Stored data entries:

:::

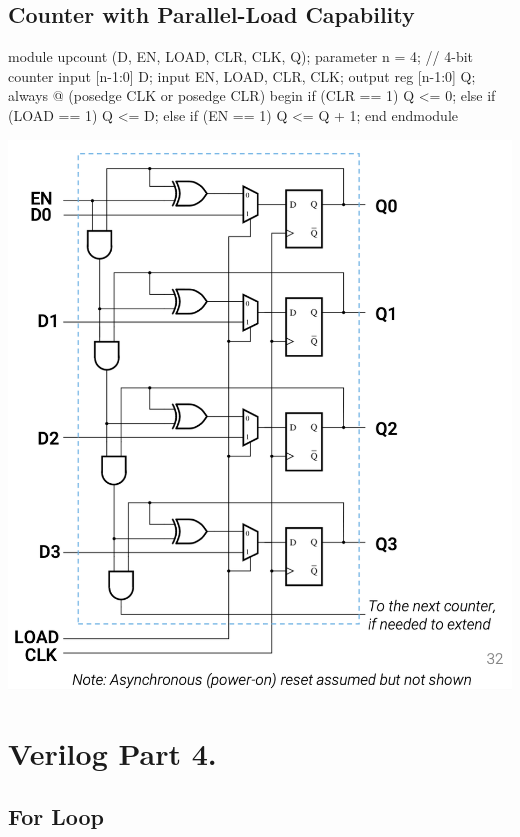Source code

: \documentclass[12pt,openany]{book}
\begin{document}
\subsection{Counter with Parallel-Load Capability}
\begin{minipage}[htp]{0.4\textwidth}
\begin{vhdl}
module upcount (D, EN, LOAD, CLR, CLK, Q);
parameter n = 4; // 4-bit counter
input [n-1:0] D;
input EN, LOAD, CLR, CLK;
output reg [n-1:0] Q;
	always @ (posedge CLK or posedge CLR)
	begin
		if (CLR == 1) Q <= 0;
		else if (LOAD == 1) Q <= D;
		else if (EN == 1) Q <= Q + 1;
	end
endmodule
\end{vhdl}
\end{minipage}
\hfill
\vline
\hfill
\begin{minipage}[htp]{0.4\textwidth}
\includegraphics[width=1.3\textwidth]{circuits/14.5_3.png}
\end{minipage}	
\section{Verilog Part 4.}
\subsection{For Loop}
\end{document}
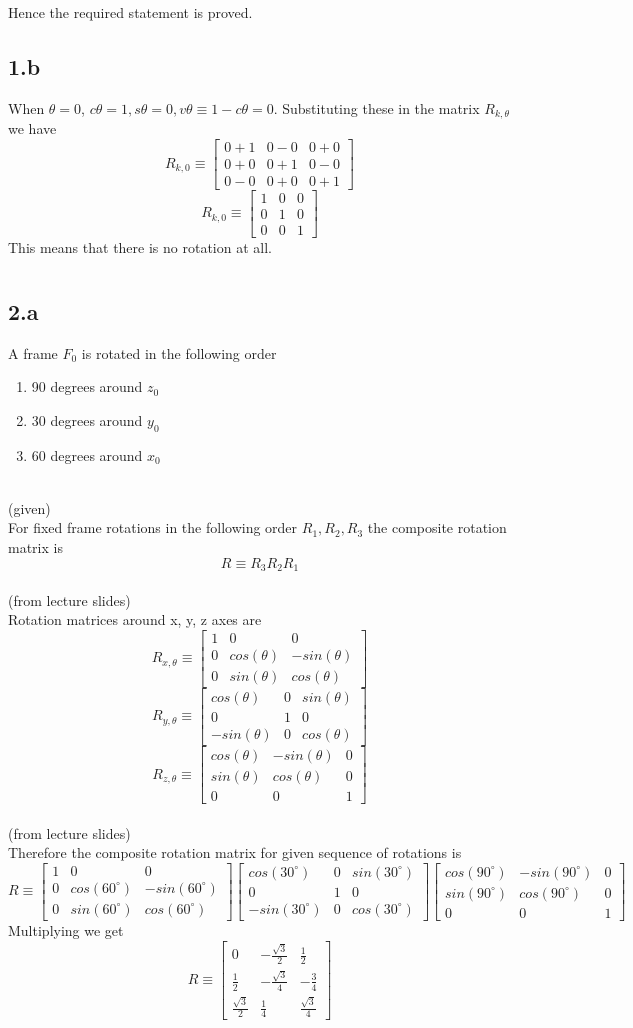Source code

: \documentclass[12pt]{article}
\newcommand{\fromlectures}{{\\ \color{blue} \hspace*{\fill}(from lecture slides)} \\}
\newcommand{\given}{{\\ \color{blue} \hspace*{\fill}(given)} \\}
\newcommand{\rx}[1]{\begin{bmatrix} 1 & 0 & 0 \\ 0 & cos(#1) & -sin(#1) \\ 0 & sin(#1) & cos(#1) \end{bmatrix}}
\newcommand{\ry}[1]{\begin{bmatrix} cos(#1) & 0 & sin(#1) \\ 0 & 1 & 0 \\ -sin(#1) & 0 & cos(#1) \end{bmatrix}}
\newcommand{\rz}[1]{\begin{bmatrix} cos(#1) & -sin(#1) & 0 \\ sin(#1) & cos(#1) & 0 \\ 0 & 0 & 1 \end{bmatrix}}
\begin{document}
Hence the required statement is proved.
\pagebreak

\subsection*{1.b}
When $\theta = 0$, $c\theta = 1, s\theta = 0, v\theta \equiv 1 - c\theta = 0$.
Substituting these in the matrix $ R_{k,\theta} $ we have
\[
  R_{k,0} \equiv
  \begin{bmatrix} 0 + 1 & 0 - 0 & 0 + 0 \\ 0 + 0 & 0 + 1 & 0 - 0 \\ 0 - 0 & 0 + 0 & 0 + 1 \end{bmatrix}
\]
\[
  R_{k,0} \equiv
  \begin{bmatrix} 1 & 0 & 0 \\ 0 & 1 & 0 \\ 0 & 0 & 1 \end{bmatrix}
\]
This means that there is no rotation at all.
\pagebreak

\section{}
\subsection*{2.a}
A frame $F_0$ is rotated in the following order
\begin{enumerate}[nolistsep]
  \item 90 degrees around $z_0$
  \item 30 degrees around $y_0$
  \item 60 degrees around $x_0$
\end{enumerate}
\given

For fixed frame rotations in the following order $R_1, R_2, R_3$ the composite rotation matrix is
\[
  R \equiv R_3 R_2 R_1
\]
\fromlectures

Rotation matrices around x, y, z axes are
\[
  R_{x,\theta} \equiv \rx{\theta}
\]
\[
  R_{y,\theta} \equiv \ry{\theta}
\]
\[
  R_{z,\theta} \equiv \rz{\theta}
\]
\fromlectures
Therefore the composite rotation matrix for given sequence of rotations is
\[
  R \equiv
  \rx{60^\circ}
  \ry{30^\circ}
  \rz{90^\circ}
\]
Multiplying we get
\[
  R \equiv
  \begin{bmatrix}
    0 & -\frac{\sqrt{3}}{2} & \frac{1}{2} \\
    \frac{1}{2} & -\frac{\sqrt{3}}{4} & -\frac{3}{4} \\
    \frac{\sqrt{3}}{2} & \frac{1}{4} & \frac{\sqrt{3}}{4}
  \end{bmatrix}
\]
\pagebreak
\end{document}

:::

Task description:
Where a line of the entries contains the word "theta", copy that line.

Result:
When $\theta = 0$, $c\theta = 1, s\theta = 0, v\theta \equiv 1 - c\theta = 0$.
Substituting these in the matrix $ R_{k,\theta} $ we have
  R_{x,\theta} \equiv \rx{\theta}
  R_{y,\theta} \equiv \ry{\theta}
  R_{z,\theta} \equiv \rz{\theta}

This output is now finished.